• Excerpts from a dataset:
====================
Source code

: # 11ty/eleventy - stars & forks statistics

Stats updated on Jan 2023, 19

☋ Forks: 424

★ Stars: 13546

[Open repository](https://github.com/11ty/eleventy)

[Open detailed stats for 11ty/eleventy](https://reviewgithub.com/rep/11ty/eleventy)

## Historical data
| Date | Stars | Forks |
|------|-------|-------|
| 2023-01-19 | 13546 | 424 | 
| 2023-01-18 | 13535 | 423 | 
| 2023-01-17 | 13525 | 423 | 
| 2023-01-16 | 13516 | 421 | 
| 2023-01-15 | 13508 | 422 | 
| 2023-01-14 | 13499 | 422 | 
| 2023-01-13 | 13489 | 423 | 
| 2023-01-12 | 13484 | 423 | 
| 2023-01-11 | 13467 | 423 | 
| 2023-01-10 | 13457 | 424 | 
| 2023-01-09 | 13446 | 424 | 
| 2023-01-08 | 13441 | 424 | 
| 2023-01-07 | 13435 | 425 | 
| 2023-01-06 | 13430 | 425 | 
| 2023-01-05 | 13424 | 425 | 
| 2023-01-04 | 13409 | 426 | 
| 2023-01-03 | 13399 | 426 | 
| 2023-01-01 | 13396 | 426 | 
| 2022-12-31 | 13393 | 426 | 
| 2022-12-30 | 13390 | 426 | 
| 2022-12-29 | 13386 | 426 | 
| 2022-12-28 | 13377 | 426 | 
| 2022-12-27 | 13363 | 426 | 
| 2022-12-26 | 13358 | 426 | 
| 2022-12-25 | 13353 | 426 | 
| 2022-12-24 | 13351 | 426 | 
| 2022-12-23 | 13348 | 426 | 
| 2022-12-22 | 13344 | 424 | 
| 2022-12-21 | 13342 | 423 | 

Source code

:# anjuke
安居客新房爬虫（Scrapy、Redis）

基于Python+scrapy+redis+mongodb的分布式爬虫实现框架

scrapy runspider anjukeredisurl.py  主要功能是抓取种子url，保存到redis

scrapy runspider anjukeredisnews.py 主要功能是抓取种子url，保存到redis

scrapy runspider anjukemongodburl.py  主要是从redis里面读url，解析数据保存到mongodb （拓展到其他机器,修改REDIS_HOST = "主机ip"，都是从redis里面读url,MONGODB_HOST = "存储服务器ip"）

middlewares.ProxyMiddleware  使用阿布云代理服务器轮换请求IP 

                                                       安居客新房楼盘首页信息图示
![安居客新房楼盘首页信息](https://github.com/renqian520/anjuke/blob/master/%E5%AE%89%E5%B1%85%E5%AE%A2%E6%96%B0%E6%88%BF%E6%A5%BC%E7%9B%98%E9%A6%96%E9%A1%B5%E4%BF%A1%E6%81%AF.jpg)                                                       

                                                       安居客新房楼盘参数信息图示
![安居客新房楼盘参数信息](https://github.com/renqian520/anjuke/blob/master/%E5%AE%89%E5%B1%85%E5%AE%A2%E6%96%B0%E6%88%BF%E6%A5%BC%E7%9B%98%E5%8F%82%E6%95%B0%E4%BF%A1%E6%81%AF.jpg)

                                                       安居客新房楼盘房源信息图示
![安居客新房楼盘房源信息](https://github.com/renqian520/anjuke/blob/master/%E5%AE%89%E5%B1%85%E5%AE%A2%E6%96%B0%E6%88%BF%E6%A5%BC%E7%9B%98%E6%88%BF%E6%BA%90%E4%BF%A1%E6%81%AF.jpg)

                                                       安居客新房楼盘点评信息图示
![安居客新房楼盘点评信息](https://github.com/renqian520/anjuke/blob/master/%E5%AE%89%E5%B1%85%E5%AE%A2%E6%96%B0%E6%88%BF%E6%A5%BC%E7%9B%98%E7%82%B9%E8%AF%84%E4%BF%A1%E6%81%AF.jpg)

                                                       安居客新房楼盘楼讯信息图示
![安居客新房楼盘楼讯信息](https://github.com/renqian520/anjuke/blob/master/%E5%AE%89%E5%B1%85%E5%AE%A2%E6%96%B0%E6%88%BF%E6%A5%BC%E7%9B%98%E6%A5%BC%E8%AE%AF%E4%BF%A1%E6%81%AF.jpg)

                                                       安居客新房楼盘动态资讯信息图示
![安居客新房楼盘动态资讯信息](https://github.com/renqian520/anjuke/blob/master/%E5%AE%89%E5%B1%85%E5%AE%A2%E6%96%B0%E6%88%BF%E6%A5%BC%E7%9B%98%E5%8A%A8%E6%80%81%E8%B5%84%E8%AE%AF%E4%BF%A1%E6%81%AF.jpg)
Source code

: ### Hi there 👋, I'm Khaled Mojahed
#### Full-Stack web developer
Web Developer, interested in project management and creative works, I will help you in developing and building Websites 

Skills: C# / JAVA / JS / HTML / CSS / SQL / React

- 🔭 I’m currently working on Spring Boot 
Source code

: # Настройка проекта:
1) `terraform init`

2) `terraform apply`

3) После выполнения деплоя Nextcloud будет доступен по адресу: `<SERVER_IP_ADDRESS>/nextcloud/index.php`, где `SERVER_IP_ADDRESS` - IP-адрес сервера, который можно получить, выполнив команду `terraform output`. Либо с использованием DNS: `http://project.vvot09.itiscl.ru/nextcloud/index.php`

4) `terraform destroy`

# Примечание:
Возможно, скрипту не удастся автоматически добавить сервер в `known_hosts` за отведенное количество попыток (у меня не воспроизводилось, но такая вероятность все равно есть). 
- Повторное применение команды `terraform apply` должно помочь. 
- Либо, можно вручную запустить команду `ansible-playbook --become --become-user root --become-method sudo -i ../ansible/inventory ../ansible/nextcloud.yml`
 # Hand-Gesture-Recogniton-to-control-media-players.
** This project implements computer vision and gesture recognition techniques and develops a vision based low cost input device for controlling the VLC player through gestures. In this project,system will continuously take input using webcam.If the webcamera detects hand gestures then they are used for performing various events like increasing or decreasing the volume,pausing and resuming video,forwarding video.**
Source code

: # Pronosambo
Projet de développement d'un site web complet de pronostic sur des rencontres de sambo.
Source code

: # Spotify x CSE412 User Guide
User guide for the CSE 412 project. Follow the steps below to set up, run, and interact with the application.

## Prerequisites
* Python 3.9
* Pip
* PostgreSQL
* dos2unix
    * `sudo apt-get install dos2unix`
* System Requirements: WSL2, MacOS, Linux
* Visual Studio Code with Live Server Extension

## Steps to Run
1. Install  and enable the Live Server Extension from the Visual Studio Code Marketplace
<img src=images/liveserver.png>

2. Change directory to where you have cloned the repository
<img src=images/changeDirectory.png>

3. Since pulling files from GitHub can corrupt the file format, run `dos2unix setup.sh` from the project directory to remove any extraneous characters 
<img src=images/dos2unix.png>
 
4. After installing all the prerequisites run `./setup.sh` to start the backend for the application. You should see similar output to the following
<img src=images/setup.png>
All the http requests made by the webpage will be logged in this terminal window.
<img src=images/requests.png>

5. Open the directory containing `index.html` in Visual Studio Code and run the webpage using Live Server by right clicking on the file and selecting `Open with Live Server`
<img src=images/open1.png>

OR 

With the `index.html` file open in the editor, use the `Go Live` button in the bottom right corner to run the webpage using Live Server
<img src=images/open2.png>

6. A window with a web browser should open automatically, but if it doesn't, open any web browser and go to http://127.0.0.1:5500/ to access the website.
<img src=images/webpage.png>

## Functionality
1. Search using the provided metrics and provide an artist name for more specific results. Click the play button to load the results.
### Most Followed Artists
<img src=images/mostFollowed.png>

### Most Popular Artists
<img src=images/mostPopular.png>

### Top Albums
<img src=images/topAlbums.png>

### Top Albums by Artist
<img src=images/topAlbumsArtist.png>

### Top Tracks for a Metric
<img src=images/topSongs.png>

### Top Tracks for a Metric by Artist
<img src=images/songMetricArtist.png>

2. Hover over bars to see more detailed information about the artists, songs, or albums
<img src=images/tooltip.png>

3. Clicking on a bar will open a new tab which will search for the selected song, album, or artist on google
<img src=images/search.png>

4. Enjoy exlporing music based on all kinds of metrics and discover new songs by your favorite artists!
====================
Each line in the records above with "requests" must be returned.

• Exercise response:
All the http requests made by the webpage will be logged in this terminal window.
<img src=images/requests.png>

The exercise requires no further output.